The injury turned out to be a deep bone bruise and Boeser went back into the Canucks lineup.

He was on the ice for more than 20 minutes, scored a huge goal to narrow the Canadiens lead to 5-4 late in the third, had an assist on Vanek’s hat trick goal to make it 6-5 Canadiens with 1:01 remaining, hit a post and had a team-high 11 shot attempts in the game.

His goal on Price was a rocket from the slot that no one in the world would have stopped. It was his 18th of what’s looking like Calder Trophy-winning season.

Habs fourth line does it again

They’ve been on fire since Canadiens coach Claude Julien put them together—and they struck again in this game, combining for three goals.

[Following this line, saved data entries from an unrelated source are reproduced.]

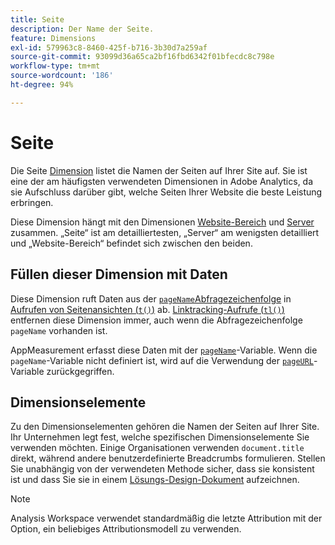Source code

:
 ```yaml
---
title: Seite
description: Der Name der Seite.
feature: Dimensions
exl-id: 579963c8-8460-425f-b716-3b30d7a259af
source-git-commit: 93099d36a65ca2bf16fbd6342f01bfecdc8c798e
workflow-type: tm+mt
source-wordcount: '186'
ht-degree: 94%

---
```


# Seite

Die Seite [Dimension](overview.md) listet die Namen der Seiten auf Ihrer Site auf. Sie ist eine der am häufigsten verwendeten Dimensionen in Adobe Analytics, da sie Aufschluss darüber gibt, welche Seiten Ihrer Website die beste Leistung erbringen.

Diese Dimension hängt mit den Dimensionen [Website-Bereich](site-section.md) und [Server](server.md) zusammen. „Seite“ ist am detailliertesten, „Server“ am wenigsten detailliert und „Website-Bereich“ befindet sich zwischen den beiden.

## Füllen dieser Dimension mit Daten

Diese Dimension ruft Daten aus der [`pageName`Abfragezeichenfolge](/help/implement/validate/query-parameters.md) in [Aufrufen von Seitenansichten (`t()`)](/help/implement/vars/functions/t-method.md) ab. [Linktracking-Aufrufe (`tl()`)](/help/implement/vars/functions/tl-method.md) entfernen diese Dimension immer, auch wenn die Abfragezeichenfolge `pageName` vorhanden ist.

AppMeasurement erfasst diese Daten mit der [`pageName`](/help/implement/vars/page-vars/pagename.md)-Variable. Wenn die `pageName`-Variable nicht definiert ist, wird auf die Verwendung der [`pageURL`](/help/implement/vars/page-vars/pageurl.md)-Variable zurückgegriffen.

## Dimensionselemente

Zu den Dimensionselementen gehören die Namen der Seiten auf Ihrer Site. Ihr Unternehmen legt fest, welche spezifischen Dimensionselemente Sie verwenden möchten. Einige Organisationen verwenden `document.title` direkt, während andere benutzerdefinierte Breadcrumbs formulieren. Stellen Sie unabhängig von der verwendeten Methode sicher, dass sie konsistent ist und dass Sie sie in einem [Lösungs-Design-Dokument](/help/implement/prepare/solution-design.md) aufzeichnen.

>[!NOTE]
>
>Analysis Workspace verwendet standardmäßig die letzte Attribution mit der Option, ein beliebiges Attributionsmodell zu verwenden.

Daniel Carr had a puck bounce off him on the power play to tie the game 1-1 in the first period, and he made a great play to set Deslauriers up to make it 3-2 Canadiens in the second.

That’s nine points in eight games for Carr. Name another fourth liner in the NHL producing at that clip.

His centre, Byron Froese, made one of the the nicest plays of the game on Deslauriers’ first goal, pivoting around a Canucks defender to slide a perfect pass for his streaking winger to finish.

A first line with promise, a second line that needs work

It was far from perfect, but the newly constructed line of Jonathan Drouin, Paul Byron and Max Pacioretty clicked in this one.

Pacioretty had better scoring chances in his 19:10 of play than he had in any of his last 15 games—over which he had only managed one goal. He didn’t score in this one, but he finished with two assists. Nilsson made what might be considered the save of the year on him, and he opted to pass to Phillip Danault for Montreal’s seventh goal of the game instead of shooting into an empty net.

Byron scored Montreal’s fifth goal on a nifty feed from Drouin.

Things didn’t go quite as well for the new combination of Danault, Galchenyuk and Andrew Shaw. They struggled to find each other for the majority of the evening and ended up being short-shifted by Julien in the third period.

But sure enough, they took advantage of the one good chance they got, when Danault stole a puck in his own zone and set up Galchenyuk for what turned out to be the winning goal.